O trabalho com crianças de periferia chama à atenção para uma problemática bem complexa e específica: Nessas escolas, o contexto social, econômico e político interferem no trabalho do professor e no processo de aprendizagem dos alunos. Nos professores, gera sentimentos de frustração, insatisfação e angústia, porque não conseguem desenvolver o que planejam, enfrentam situações imprevistas que desestabilizam o trabalho de sala de aula, entre outras coisas. Nos alunos, gera dificuldades para a sua vida escolar, pois desde cedo precisam trabalhar para ajudar no sustento da família (a criança apresenta desânimo, cansaço, apatia, dificuldades de atenção e concentração). A realidade dos alunos da Escola Severino Ramos da Nóbrega não é tão além da realidade de muitas crianças que convivem com situações de risco nas favelas dos grandes centros, conforme costumamos ver nos noticiários. Temos na nossa escola problemas com drogas, suicídios, assassinatos, etc..
O relato a seguir, de uma mãe de família da comunidade, elaborado por nós, apresenta alguns elementos desse contexto:
"... Estou tentando conseguir emprego, mas, até o momento nada. Estou tentando vender meus aparelhos domésticos (geladeira, televisor) para poder pagar a conta no mercado e assim garantir o alimento para mim e meus filhos, o pai deles, como vocês sabem não presta pra nada, vive foragido e ainda me deixou um processo por ter encontrado drogas em minha casa..."
Dentro dessa realidade, se não formos professores observadores será impossível entendermos o aluno que está todos os dias conosco, pois ele tem problemas que não são ditos, demonstrados e o professor necessita ter os sentidos aguçados para estar sempre alerta com o que acontece ao seu redor e além deste. Pelos registros do cotidiano escolar, podemos notar a existência de situações que se repetem no cotidiano escolar das diferentes escolas. Entretanto, apesar de todas as escolas serem institucionalmente organizadas da mesma forma (normas, currículos, hierarquias), existem entre elas peculiaridades. Assim, o que ocorre em uma escola é diferente do que ocorre em outra, porque cada cotidiano escolar é único e diferenciado, uma vez que cada sujeito que o compõe dota o seu espaço, as suas relações, as suas vivências de um sentido que lhe é próprio.
Segundo ARICÓ (Apud EZPELETA & ROCKWELL,1989, p. 11), "... a escola se realiza num mundo profundamente diverso e diferenciado".
Pode então o ensino dos saberes científicos tradicionais (do currículo clássico das disciplinas) colaborar para uma transformação da cultura em pro da melhoria da qualidade de vida das pessoas? Como?

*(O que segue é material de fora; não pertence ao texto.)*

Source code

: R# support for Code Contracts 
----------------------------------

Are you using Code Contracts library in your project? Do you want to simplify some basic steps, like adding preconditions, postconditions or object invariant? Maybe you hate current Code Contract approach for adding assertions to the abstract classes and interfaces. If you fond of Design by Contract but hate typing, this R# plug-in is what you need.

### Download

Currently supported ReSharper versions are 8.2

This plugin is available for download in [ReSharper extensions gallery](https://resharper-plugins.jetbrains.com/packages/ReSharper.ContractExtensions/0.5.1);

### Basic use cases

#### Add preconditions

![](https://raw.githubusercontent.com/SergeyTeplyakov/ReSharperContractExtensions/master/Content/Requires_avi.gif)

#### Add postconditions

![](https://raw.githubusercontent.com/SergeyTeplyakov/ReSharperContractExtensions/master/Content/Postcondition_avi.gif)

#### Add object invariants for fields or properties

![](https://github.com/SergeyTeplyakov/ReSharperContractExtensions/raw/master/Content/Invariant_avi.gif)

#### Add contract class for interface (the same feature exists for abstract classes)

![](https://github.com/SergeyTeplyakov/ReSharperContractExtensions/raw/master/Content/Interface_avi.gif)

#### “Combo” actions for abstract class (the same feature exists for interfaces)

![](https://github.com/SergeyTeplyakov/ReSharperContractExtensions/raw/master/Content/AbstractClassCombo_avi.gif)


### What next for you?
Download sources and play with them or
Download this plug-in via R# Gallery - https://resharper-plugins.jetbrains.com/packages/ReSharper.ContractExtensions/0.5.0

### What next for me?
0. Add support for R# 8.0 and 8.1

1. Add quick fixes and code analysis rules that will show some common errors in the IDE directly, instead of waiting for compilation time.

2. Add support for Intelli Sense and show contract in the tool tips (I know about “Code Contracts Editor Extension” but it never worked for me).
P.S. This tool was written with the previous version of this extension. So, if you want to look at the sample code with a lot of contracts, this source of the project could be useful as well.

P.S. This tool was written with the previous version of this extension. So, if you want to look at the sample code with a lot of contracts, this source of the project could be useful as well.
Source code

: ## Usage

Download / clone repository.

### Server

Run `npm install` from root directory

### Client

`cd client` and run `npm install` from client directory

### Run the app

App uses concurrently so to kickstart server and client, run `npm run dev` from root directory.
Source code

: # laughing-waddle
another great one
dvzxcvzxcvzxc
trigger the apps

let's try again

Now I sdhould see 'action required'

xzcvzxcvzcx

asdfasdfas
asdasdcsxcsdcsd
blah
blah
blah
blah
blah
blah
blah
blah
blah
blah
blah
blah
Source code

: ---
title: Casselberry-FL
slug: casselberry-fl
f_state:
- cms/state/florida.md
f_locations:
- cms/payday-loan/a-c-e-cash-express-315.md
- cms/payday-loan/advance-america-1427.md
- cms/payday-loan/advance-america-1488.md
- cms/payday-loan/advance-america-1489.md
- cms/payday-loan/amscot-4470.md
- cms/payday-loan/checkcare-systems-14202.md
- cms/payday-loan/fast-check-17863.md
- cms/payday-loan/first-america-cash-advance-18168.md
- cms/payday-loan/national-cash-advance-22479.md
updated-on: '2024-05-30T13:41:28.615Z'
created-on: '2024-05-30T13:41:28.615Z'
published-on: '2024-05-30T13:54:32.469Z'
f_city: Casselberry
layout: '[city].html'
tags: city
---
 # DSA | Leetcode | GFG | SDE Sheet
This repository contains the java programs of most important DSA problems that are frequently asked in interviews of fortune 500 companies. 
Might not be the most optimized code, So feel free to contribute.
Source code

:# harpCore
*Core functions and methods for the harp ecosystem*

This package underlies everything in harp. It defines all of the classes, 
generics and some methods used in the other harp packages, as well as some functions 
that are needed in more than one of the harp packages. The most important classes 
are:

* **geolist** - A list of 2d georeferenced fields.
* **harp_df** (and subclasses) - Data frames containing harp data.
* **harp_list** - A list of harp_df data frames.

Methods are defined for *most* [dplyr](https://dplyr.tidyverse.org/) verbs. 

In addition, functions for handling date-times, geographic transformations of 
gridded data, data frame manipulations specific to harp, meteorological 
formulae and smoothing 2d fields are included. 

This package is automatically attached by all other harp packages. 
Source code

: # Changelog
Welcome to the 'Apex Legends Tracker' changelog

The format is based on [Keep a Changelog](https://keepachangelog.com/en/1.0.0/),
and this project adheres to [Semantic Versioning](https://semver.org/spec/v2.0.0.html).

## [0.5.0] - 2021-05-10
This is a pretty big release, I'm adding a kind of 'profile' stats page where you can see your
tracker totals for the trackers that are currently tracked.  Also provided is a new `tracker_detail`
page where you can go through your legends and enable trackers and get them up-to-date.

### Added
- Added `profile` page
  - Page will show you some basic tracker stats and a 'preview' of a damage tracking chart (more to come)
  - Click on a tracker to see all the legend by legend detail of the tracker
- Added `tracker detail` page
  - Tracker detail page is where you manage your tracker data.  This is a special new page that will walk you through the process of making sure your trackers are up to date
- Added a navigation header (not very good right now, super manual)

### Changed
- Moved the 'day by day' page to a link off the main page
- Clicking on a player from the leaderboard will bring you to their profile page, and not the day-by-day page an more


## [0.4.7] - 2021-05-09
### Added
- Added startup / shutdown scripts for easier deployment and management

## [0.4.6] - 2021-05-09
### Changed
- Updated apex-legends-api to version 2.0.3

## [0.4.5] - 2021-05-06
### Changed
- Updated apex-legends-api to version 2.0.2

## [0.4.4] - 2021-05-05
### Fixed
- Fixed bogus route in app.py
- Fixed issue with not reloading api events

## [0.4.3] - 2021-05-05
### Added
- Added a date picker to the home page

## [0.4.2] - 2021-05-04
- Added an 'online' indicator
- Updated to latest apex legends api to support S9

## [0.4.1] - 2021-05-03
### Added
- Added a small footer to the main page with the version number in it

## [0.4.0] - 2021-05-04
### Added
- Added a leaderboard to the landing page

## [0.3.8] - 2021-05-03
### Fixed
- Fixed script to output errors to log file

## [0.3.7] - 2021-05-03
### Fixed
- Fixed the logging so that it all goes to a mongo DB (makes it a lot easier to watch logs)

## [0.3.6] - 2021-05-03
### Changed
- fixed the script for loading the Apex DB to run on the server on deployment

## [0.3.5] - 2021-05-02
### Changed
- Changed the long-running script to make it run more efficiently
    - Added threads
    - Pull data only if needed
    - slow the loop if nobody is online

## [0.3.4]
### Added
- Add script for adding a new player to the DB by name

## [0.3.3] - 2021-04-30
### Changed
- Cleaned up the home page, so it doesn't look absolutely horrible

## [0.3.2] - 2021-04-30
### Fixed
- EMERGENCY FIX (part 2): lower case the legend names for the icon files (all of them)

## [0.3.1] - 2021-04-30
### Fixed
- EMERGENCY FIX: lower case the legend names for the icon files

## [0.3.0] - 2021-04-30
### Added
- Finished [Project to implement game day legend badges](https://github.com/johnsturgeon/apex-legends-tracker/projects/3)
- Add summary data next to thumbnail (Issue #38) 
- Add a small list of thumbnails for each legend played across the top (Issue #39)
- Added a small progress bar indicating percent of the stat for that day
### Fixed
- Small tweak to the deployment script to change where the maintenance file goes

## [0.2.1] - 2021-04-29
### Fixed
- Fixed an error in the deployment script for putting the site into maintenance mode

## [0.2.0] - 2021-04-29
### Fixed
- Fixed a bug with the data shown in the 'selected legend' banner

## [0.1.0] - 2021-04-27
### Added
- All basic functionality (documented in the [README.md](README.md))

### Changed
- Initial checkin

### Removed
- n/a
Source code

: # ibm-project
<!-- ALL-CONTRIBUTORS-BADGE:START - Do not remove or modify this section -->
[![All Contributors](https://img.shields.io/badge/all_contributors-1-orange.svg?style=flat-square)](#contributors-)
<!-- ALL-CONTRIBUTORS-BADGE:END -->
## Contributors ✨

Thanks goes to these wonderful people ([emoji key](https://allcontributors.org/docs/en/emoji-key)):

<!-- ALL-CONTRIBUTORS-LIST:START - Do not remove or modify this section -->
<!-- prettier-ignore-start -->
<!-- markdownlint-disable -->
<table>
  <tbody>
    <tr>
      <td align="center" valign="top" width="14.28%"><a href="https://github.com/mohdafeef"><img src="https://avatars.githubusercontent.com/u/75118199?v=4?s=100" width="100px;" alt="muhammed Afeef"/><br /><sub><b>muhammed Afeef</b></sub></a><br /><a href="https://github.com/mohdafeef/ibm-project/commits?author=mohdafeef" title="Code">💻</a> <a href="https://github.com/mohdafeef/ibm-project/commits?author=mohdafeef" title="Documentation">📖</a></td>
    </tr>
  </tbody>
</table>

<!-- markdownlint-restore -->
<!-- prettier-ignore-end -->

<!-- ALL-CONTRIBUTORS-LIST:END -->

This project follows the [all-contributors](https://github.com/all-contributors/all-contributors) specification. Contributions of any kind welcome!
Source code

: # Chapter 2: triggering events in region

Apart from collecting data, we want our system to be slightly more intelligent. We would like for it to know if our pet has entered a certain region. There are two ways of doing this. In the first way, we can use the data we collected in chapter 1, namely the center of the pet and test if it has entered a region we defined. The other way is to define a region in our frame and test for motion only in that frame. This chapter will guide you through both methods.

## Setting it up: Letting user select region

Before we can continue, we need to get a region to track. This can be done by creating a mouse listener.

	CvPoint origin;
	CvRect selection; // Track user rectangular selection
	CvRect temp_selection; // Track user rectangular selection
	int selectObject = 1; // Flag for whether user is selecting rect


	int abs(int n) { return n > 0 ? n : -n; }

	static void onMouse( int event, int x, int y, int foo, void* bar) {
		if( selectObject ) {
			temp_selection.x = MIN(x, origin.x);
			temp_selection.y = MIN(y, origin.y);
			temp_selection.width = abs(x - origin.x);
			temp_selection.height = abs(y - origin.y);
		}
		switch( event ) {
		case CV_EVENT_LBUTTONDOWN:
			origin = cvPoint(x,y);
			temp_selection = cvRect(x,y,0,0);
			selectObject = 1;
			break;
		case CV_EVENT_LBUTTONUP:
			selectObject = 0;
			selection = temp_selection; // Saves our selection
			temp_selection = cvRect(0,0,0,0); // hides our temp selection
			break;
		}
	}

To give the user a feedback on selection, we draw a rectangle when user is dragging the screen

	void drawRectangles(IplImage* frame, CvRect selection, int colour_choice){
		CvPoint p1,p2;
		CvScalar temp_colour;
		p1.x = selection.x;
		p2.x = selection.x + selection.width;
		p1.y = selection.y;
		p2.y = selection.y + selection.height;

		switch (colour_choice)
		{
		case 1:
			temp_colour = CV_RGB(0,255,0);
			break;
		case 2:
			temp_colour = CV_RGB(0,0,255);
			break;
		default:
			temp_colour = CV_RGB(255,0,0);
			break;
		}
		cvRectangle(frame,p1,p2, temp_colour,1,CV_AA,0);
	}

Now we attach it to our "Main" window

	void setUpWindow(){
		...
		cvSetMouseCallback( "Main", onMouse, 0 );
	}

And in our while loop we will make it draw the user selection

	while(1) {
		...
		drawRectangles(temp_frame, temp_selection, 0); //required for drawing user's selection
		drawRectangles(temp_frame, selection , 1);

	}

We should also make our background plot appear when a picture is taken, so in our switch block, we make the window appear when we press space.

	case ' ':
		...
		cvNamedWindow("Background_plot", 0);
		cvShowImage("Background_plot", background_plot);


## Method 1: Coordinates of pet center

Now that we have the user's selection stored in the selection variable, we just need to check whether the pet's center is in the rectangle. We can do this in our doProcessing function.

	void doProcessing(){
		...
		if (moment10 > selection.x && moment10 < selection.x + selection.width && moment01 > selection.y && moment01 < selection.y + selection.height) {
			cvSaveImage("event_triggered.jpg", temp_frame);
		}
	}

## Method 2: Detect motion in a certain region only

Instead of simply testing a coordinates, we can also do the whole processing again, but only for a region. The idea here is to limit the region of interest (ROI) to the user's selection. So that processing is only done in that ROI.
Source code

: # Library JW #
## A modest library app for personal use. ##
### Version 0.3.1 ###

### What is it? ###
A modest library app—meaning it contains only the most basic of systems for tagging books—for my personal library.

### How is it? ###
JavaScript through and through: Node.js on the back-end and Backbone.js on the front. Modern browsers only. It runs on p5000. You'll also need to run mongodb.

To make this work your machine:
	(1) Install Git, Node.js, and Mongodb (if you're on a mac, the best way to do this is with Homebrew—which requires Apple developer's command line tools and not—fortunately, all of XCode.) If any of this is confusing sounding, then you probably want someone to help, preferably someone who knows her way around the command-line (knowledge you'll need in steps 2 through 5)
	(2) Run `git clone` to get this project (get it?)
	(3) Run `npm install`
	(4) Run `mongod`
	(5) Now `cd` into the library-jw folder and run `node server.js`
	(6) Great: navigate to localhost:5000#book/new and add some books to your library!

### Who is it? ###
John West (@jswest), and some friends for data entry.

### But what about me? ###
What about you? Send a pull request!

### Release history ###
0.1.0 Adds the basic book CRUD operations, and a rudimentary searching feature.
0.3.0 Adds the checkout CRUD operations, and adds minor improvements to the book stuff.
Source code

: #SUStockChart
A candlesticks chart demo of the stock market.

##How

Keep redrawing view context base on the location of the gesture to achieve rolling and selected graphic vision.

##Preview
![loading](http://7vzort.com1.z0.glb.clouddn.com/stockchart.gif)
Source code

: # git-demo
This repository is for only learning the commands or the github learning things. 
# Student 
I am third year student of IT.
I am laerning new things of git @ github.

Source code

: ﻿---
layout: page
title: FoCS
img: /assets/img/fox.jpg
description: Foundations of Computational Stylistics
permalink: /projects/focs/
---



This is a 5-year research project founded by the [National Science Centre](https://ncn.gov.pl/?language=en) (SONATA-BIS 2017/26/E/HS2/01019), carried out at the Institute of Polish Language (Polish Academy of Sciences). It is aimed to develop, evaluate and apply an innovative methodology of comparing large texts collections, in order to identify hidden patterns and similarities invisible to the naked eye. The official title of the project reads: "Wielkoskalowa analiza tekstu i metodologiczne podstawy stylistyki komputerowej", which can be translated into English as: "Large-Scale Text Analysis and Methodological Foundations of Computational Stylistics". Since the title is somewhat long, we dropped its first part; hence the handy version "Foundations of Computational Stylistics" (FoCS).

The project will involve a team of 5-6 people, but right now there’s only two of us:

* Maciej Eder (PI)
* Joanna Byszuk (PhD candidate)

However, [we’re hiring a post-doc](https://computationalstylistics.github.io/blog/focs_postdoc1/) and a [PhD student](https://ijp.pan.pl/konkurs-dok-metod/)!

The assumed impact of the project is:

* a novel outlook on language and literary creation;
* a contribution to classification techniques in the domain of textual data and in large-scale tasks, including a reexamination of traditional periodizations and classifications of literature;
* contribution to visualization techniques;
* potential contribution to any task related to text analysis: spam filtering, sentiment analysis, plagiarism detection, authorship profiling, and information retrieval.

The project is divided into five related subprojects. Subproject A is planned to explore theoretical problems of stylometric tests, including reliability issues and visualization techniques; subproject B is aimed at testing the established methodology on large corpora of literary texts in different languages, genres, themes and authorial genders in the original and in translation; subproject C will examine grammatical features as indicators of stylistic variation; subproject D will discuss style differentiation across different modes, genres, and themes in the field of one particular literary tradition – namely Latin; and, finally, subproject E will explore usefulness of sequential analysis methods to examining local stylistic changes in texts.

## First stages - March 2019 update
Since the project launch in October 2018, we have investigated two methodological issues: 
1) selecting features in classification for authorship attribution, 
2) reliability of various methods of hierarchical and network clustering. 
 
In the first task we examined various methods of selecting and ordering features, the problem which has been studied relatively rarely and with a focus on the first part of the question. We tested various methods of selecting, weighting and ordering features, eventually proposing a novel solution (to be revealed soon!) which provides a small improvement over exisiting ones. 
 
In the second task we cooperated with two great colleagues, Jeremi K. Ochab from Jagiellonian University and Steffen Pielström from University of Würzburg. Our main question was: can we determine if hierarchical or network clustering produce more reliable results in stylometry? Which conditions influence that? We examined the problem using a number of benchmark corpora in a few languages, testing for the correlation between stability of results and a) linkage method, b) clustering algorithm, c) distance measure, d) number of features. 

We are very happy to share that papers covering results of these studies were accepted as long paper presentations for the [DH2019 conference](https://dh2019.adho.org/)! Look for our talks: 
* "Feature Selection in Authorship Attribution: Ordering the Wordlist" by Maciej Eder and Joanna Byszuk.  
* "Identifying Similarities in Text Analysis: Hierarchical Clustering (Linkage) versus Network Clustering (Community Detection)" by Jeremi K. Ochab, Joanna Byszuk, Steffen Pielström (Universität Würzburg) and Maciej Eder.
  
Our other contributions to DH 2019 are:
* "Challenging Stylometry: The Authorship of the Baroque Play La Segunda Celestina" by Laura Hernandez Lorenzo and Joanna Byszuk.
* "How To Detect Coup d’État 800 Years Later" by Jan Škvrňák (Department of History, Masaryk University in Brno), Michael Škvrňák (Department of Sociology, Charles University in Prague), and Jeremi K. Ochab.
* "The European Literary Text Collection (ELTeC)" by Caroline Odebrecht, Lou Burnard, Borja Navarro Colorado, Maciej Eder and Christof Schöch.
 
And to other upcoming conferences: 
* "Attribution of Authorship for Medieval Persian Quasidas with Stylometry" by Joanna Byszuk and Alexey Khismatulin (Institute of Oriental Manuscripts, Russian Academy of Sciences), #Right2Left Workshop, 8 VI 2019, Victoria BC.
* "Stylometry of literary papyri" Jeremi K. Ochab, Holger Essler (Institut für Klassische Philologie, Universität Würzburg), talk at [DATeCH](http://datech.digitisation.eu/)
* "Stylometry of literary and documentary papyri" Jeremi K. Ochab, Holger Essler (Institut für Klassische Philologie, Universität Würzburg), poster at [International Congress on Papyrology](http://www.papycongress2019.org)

Basta entrarmos numa escola atual para verificarmos que ela reproduz o mesmo sistema da época dos nossos avós. A sociedade, a família e o mundo do trabalho mudaram, mas a maioria das escolas brasileiras continuam repetindo o mesmo modelo. São poucas escolas que buscaram inovações e um sistema educacional mais moderno, visando à qualidade de ensino. Em várias salas de aula nota-se a exigência constante de disciplina, o estabelecimento de uma relação autoritária entre o professor e seus alunos, o trabalho obrigatório e repetitivo. Há hora determinada para entrar, sair, para o recreio, a merenda, para tomar água, para ir ao banheiro, etc. de ficar sem recreio, de ser retirado após as aulas, além de outras ameaças de castigo.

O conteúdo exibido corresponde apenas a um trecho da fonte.